The Government's €4 billion-per-year Housing for All plan, to be unveiled today, will target 300,000 new homes by the end of 2030.
The plan aims to address the housing crisis while it will also include a pledge to end homelessness by the end of the decade.
The plan will be integral to the future of the three Coalition parties.
Cabinet will formally sign off on the plan later today before it is launched by Minister for Housing Darragh O'Brien, Taoiseach Micheál Martin, Tánaiste Leo Varadkar and Green Party leader Eamon Ryan.
The play will include 900,000 social housing homes and a target of 36,000 new affordable properties over the next nine years.
Meanwhile, 18,000 homes will be designated cost rental, which means rents will be at least 25 per cent below the market rate.
A total of 152,000 homes (52 per cent of the total number) will be delivered through the private market.
An average of 10,000 social homes per year will be made available, 9,500 of which will be new builds, with the remainder supplied through a repair and leasing scheme which bring vacant properties back into use.

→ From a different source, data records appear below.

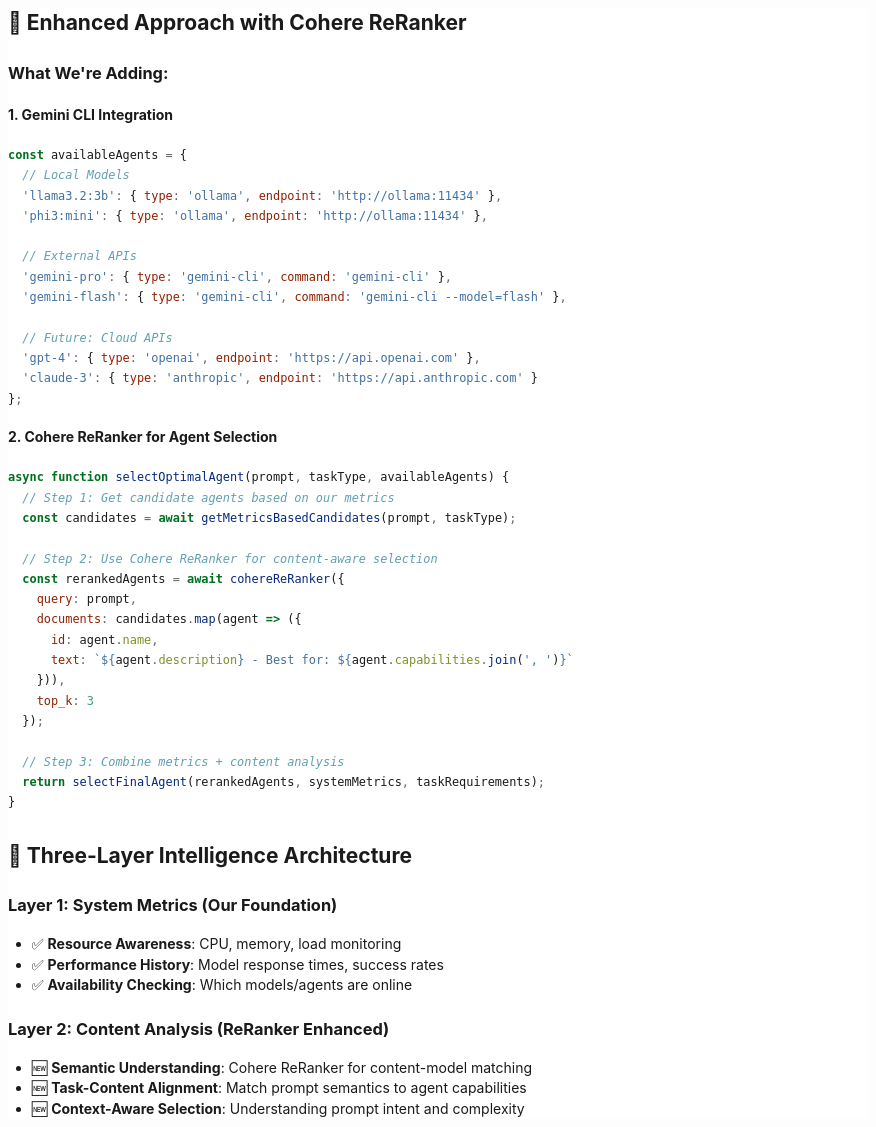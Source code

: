 ## **🚀 Enhanced Approach with Cohere ReRanker**

### **What We're Adding:**

#### **1. Gemini CLI Integration**
```javascript
const availableAgents = {
  // Local Models
  'llama3.2:3b': { type: 'ollama', endpoint: 'http://ollama:11434' },
  'phi3:mini': { type: 'ollama', endpoint: 'http://ollama:11434' },
  
  // External APIs
  'gemini-pro': { type: 'gemini-cli', command: 'gemini-cli' },
  'gemini-flash': { type: 'gemini-cli', command: 'gemini-cli --model=flash' },
  
  // Future: Cloud APIs
  'gpt-4': { type: 'openai', endpoint: 'https://api.openai.com' },
  'claude-3': { type: 'anthropic', endpoint: 'https://api.anthropic.com' }
};
```

#### **2. Cohere ReRanker for Agent Selection**
```javascript
async function selectOptimalAgent(prompt, taskType, availableAgents) {
  // Step 1: Get candidate agents based on our metrics
  const candidates = await getMetricsBasedCandidates(prompt, taskType);
  
  // Step 2: Use Cohere ReRanker for content-aware selection
  const rerankedAgents = await cohereReRanker({
    query: prompt,
    documents: candidates.map(agent => ({
      id: agent.name,
      text: `${agent.description} - Best for: ${agent.capabilities.join(', ')}`
    })),
    top_k: 3
  });
  
  // Step 3: Combine metrics + content analysis
  return selectFinalAgent(rerankedAgents, systemMetrics, taskRequirements);
}
```

## **🔄 Three-Layer Intelligence Architecture**

### **Layer 1: System Metrics (Our Foundation)**
- ✅ **Resource Awareness**: CPU, memory, load monitoring
- ✅ **Performance History**: Model response times, success rates
- ✅ **Availability Checking**: Which models/agents are online

### **Layer 2: Content Analysis (ReRanker Enhanced)**
- 🆕 **Semantic Understanding**: Cohere ReRanker for content-model matching
- 🆕 **Task-Content Alignment**: Match prompt semantics to agent capabilities
- 🆕 **Context-Aware Selection**: Understanding prompt intent and complexity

The affordable homes will be provided through a shared leasing scheme or the separate Local Authority Affordable Purchase Scheme.

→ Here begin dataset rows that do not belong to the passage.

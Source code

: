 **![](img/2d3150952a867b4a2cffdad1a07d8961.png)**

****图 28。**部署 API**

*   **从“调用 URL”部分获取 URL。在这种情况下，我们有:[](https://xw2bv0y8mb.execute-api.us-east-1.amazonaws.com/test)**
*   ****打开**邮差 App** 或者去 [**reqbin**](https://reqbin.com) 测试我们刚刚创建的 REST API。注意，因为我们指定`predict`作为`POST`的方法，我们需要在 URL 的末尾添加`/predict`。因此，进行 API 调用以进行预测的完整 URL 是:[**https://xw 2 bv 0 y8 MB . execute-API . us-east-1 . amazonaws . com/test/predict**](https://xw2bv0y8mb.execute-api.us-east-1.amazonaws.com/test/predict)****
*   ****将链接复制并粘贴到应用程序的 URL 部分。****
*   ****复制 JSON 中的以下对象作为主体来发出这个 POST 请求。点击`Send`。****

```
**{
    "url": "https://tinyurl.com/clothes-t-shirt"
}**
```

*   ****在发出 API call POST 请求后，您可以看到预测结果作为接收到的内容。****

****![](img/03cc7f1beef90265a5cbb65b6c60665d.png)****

Of the homes delivered through the private sector, sources told The Irish Times of plans to activate dormant planning permissions — of which there are 80,000 nationwide with half in Dublin — as part of efforts to encourage development.
Under a plan code-named Project Tosaigh, the Land Development Agency (LDA) would play a role in activating these planning permissions.
Another initiative, Croí Cónaithe, would see a €500 million fund act as a means to help developers and local authorities make the development of sites viable.
The LDA will see a €1 billion increase in its overall spend to €3.5 billion.
The plan will see an overall spend of €20.5 billion over the next five years, including €12.5 billion in direct exchequer funding, €5 billion provided through the Housing Finance Agency and the €3.5 billion from the LDA.
Sources told The Irish Times that the intention is for the €4 billion per year funding to be maintained, which will see up to €36 billion spent by 2030.